→ **WORK ORDER**:
Please repeat every entry that follows, keeping each one exactly the same.

→ **DATA RECORDS**:
_ _ _ _ _
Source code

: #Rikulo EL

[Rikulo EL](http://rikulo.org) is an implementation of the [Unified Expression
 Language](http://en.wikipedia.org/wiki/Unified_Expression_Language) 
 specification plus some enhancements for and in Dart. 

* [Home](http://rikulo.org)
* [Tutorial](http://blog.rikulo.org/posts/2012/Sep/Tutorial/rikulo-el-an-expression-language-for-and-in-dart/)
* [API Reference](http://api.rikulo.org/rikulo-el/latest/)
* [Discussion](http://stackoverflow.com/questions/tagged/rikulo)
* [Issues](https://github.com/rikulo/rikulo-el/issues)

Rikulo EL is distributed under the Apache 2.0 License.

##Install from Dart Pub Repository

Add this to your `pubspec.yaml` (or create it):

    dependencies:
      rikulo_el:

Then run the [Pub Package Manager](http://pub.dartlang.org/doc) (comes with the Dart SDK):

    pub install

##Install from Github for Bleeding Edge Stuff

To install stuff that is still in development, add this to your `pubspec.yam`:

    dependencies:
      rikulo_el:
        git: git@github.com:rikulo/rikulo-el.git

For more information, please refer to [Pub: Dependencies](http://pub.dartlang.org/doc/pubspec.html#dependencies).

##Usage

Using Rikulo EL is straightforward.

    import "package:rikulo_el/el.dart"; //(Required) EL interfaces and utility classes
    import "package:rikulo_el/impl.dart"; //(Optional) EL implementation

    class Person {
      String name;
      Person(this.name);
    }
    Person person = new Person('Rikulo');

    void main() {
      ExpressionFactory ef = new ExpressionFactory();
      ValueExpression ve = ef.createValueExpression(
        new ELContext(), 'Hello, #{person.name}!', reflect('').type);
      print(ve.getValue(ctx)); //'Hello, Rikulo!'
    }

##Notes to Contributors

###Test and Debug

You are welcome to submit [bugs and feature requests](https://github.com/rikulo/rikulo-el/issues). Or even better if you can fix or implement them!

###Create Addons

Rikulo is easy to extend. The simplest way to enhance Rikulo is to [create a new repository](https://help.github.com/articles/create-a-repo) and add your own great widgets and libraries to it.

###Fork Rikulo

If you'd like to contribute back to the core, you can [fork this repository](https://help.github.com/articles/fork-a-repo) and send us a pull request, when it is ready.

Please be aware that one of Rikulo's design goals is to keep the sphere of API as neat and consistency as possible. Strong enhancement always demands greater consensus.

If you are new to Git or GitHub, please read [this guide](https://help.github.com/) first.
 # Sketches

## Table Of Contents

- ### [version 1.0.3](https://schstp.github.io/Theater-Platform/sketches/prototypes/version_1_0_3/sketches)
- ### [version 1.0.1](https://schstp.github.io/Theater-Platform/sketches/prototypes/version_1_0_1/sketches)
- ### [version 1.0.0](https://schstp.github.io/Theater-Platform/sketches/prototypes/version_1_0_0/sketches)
_ _ _ _ _
→ **WRITTEN ANSWER**:
Source code

: #Rikulo EL

[Rikulo EL](http://rikulo.org) is an implementation of the [Unified Expression
 Language](http://en.wikipedia.org/wiki/Unified_Expression_Language) 
 specification plus some enhancements for and in Dart. 

* [Home](http://rikulo.org)
* [Tutorial](http://blog.rikulo.org/posts/2012/Sep/Tutorial/rikulo-el-an-expression-language-for-and-in-dart/)
* [API Reference](http://api.rikulo.org/rikulo-el/latest/)
* [Discussion](http://stackoverflow.com/questions/tagged/rikulo)
* [Issues](https://github.com/rikulo/rikulo-el/issues)

Rikulo EL is distributed under the Apache 2.0 License.

##Install from Dart Pub Repository

Add this to your `pubspec.yaml` (or create it):

    dependencies:
      rikulo_el:

Then run the [Pub Package Manager](http://pub.dartlang.org/doc) (comes with the Dart SDK):

    pub install

##Install from Github for Bleeding Edge Stuff

To install stuff that is still in development, add this to your `pubspec.yam`:

    dependencies:
      rikulo_el:
        git: git@github.com:rikulo/rikulo-el.git

For more information, please refer to [Pub: Dependencies](http://pub.dartlang.org/doc/pubspec.html#dependencies).

##Usage

Using Rikulo EL is straightforward.

    import "package:rikulo_el/el.dart"; //(Required) EL interfaces and utility classes
    import "package:rikulo_el/impl.dart"; //(Optional) EL implementation

    class Person {
      String name;
      Person(this.name);
    }
    Person person = new Person('Rikulo');

    void main() {
      ExpressionFactory ef = new ExpressionFactory();
      ValueExpression ve = ef.createValueExpression(
        new ELContext(), 'Hello, #{person.name}!', reflect('').type);
      print(ve.getValue(ctx)); //'Hello, Rikulo!'
    }

##Notes to Contributors

###Test and Debug

You are welcome to submit [bugs and feature requests](https://github.com/rikulo/rikulo-el/issues). Or even better if you can fix or implement them!

###Create Addons

Rikulo is easy to extend. The simplest way to enhance Rikulo is to [create a new repository](https://help.github.com/articles/create-a-repo) and add your own great widgets and libraries to it.

###Fork Rikulo

If you'd like to contribute back to the core, you can [fork this repository](https://help.github.com/articles/fork-a-repo) and send us a pull request, when it is ready.

Please be aware that one of Rikulo's design goals is to keep the sphere of API as neat and consistency as possible. Strong enhancement always demands greater consensus.

If you are new to Git or GitHub, please read [this guide](https://help.github.com/) first.
 # Sketches

## Table Of Contents

- ### [version 1.0.3](https://schstp.github.io/Theater-Platform/sketches/prototypes/version_1_0_3/sketches)
- ### [version 1.0.1](https://schstp.github.io/Theater-Platform/sketches/prototypes/version_1_0_1/sketches)
- ### [version 1.0.0](https://schstp.github.io/Theater-Platform/sketches/prototypes/version_1_0_0/sketches)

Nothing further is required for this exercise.